====== LISTED ENTRIES ======

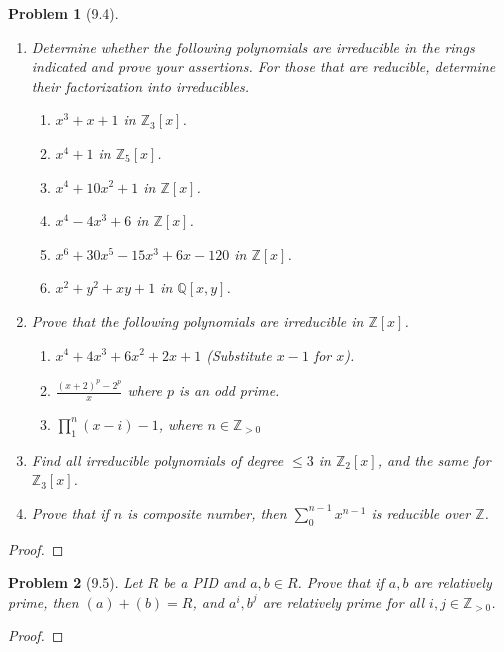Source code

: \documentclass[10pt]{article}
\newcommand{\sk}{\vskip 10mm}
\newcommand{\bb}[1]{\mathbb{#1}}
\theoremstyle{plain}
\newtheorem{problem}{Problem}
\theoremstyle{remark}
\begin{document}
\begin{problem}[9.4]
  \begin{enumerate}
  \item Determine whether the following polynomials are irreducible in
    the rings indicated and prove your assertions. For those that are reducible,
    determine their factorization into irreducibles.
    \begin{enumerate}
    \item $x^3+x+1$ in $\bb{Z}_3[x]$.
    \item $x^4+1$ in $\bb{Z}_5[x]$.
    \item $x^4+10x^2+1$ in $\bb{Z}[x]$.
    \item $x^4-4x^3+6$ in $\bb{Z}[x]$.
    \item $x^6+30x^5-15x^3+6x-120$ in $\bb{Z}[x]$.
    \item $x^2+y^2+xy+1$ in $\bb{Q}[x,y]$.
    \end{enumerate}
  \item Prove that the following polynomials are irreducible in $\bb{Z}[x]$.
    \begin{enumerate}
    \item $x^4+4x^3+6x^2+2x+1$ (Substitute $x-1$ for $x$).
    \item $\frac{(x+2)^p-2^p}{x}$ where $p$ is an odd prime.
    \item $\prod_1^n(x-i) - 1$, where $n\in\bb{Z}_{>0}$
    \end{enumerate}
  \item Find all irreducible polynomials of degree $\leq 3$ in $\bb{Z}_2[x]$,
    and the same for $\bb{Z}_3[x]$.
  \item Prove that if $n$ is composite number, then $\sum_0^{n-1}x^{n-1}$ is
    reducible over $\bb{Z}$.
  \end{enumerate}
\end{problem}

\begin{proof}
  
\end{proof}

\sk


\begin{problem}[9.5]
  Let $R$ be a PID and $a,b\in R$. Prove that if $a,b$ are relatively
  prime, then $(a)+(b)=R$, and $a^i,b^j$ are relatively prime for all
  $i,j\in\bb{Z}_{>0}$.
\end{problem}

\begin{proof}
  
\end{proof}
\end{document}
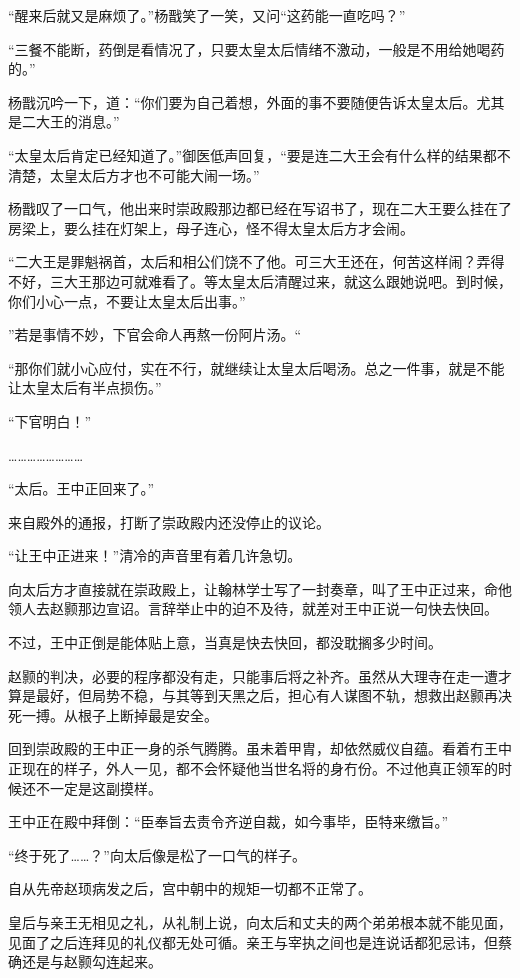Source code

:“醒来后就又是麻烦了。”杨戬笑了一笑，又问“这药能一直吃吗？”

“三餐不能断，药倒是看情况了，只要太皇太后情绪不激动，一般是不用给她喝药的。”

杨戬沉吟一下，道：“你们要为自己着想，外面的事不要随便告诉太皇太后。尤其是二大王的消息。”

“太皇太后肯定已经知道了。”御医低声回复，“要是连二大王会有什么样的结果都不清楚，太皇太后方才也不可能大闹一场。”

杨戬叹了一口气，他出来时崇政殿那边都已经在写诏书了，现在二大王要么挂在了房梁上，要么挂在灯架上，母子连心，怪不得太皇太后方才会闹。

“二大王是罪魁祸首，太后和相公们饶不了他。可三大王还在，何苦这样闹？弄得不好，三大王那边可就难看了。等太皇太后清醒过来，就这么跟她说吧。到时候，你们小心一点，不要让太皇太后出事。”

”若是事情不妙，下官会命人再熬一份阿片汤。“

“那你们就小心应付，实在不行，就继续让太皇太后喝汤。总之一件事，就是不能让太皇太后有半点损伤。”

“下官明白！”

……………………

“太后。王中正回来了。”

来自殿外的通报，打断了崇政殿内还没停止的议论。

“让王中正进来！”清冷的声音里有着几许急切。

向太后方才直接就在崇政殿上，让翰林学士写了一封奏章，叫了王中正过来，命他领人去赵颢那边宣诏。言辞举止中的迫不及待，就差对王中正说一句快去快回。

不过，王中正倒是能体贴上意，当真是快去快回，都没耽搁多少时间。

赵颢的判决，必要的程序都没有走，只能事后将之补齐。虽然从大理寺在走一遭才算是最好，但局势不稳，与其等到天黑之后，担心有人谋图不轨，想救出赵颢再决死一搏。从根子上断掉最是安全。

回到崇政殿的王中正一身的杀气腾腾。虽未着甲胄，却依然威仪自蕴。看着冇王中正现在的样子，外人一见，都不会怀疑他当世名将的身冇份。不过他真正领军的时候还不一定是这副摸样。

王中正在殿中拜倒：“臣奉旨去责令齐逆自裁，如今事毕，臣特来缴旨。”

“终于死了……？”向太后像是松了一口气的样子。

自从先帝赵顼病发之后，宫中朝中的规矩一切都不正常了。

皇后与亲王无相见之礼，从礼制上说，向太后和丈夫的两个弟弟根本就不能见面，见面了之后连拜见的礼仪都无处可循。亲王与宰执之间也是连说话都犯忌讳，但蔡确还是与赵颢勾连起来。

======
====== LISTED ENTRIES ======

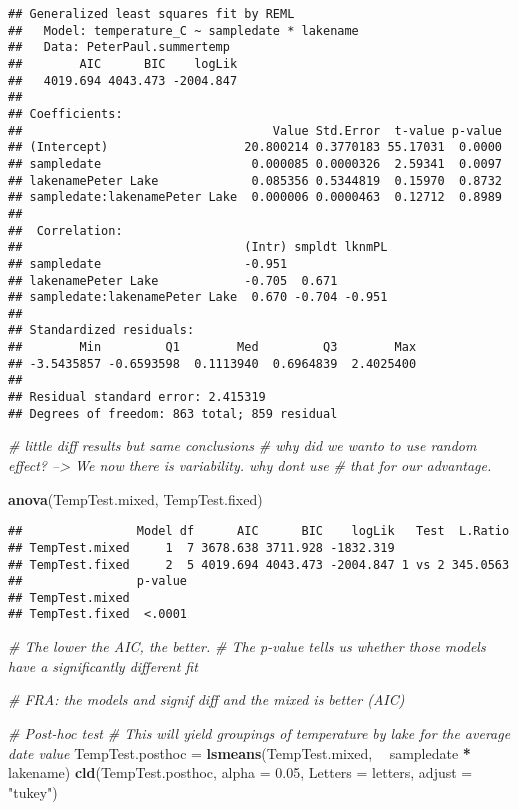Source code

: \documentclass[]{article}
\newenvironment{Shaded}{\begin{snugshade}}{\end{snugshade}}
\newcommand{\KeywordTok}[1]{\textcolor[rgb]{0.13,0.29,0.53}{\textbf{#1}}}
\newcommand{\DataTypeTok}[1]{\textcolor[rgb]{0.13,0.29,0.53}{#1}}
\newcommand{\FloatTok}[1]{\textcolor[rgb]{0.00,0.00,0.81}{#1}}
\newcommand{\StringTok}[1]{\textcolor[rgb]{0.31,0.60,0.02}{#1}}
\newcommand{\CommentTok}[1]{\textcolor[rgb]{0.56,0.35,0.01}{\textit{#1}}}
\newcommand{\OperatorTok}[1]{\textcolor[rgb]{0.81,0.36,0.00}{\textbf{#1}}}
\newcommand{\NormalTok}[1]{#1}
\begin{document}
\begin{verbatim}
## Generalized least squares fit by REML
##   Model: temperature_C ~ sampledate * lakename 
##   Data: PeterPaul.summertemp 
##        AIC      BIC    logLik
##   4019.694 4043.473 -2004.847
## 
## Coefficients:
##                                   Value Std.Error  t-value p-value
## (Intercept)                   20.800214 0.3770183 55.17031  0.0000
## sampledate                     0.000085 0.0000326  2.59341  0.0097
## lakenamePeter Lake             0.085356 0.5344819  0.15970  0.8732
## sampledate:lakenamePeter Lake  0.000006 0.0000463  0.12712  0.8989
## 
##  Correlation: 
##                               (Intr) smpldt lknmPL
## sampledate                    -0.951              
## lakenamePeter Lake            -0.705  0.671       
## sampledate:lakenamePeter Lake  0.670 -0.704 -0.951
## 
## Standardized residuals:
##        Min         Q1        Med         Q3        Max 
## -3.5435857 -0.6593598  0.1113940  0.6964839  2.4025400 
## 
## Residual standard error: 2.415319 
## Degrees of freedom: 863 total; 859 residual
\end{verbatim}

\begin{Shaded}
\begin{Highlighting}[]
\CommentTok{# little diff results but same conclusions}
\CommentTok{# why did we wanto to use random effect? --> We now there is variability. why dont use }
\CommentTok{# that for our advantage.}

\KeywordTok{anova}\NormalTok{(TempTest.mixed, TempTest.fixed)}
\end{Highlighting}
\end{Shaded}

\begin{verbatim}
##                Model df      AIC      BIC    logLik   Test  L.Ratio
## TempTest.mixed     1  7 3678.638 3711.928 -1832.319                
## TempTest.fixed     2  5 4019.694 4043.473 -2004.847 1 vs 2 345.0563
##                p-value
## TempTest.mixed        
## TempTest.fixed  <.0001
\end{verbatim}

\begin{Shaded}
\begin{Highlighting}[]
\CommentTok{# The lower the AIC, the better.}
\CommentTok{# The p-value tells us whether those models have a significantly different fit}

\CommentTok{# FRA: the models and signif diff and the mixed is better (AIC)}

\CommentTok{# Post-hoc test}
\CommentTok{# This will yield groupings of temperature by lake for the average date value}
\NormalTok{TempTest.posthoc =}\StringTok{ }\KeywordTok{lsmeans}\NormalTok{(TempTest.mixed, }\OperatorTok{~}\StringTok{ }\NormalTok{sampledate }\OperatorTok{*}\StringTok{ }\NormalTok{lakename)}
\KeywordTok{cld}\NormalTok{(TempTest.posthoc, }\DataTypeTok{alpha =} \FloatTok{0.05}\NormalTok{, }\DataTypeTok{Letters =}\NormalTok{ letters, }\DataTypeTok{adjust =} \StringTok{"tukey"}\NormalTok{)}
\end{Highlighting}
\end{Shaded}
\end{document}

======

TASK PROMPT:
All lines above from the line with "(Intr) smpldt lknmPL" through the line with "## Residual standard error: 2.415319", both included, are to be set down exactly, with nothing else.

ANSWER TO THE PROBLEM:
##                               (Intr) smpldt lknmPL
## sampledate                    -0.951              
## lakenamePeter Lake            -0.705  0.671       
## sampledate:lakenamePeter Lake  0.670 -0.704 -0.951
## 
## Standardized residuals:
##        Min         Q1        Med         Q3        Max 
## -3.5435857 -0.6593598  0.1113940  0.6964839  2.4025400 
## 
## Residual standard error: 2.415319 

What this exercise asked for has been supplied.